··· Records shown ···
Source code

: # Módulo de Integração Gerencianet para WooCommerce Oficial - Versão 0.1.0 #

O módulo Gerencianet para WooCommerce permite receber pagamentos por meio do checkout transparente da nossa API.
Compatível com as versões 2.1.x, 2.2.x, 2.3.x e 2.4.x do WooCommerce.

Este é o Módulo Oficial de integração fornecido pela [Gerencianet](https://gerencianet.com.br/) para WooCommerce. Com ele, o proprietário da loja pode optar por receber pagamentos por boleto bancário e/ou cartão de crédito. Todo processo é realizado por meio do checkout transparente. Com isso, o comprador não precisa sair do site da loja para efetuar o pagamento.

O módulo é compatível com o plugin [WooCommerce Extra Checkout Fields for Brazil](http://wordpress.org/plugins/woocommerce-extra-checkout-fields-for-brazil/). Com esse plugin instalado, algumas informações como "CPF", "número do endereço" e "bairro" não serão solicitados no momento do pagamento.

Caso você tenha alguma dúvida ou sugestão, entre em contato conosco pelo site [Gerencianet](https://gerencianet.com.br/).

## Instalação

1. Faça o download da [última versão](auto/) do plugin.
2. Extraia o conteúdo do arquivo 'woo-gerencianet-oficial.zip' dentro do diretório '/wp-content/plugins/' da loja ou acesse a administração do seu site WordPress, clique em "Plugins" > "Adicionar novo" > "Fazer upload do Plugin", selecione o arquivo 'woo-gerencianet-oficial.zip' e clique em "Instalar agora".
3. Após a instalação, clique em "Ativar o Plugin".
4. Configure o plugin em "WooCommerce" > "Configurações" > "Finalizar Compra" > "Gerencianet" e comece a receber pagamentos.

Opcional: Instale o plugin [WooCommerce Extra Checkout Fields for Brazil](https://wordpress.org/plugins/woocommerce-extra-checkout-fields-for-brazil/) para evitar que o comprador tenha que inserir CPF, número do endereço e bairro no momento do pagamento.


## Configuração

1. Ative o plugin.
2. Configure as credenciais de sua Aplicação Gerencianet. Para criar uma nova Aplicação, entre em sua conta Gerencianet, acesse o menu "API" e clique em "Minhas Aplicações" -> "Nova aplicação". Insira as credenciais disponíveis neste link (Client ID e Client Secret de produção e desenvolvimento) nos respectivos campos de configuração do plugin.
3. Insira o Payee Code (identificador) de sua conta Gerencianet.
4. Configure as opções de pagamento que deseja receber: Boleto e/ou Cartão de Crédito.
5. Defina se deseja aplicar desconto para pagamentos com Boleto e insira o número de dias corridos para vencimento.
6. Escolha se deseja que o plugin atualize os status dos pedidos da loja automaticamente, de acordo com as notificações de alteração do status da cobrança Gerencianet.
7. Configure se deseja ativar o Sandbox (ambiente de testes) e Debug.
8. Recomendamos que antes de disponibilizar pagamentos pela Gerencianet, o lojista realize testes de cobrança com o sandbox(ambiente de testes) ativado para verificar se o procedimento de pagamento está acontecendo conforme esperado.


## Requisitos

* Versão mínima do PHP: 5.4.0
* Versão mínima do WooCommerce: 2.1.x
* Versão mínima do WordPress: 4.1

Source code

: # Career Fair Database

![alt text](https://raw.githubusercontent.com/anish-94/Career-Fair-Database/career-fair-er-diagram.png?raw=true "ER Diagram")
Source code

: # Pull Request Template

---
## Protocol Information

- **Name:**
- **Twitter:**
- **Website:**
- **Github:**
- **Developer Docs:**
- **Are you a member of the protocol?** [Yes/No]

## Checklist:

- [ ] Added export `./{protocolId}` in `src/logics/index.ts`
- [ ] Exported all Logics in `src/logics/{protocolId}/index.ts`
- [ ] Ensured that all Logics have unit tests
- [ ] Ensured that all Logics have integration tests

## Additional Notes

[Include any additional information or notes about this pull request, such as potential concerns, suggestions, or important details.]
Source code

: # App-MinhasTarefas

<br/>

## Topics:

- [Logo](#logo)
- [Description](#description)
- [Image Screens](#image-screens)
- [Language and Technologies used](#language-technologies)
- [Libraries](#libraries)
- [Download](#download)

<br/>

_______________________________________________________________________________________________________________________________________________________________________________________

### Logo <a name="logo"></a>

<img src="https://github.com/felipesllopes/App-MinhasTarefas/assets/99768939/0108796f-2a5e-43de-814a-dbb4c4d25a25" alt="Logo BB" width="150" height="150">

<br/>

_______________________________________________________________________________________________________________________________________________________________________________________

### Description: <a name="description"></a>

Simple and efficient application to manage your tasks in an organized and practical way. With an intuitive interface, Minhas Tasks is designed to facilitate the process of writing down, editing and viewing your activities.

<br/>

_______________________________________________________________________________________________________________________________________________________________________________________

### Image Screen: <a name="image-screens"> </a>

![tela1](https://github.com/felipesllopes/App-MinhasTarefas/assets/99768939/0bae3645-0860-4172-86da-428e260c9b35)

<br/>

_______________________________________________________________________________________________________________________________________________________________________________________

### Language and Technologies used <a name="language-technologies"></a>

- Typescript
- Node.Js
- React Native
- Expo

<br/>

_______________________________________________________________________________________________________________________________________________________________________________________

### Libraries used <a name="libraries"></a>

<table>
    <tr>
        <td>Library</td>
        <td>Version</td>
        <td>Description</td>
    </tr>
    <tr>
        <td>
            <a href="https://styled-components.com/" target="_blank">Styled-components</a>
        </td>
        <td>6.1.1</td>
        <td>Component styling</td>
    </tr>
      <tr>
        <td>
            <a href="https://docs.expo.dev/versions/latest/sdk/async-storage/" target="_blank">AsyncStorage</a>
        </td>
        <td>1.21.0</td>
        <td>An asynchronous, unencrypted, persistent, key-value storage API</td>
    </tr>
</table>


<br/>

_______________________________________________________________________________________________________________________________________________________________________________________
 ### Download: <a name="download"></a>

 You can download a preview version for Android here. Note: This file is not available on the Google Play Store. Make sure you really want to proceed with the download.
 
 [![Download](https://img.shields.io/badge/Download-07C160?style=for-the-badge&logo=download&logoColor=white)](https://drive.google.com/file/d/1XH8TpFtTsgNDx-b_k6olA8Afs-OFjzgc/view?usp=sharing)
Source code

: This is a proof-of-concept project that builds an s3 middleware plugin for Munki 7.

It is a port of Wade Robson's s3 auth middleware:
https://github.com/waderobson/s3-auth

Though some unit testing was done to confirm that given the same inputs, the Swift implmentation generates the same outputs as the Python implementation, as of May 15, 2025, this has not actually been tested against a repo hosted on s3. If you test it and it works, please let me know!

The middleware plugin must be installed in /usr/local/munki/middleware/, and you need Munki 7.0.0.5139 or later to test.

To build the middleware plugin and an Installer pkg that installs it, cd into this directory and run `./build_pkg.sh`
···
Lines in the material above that contain "index": how many are there? Reply with the number only.

• Final answer
2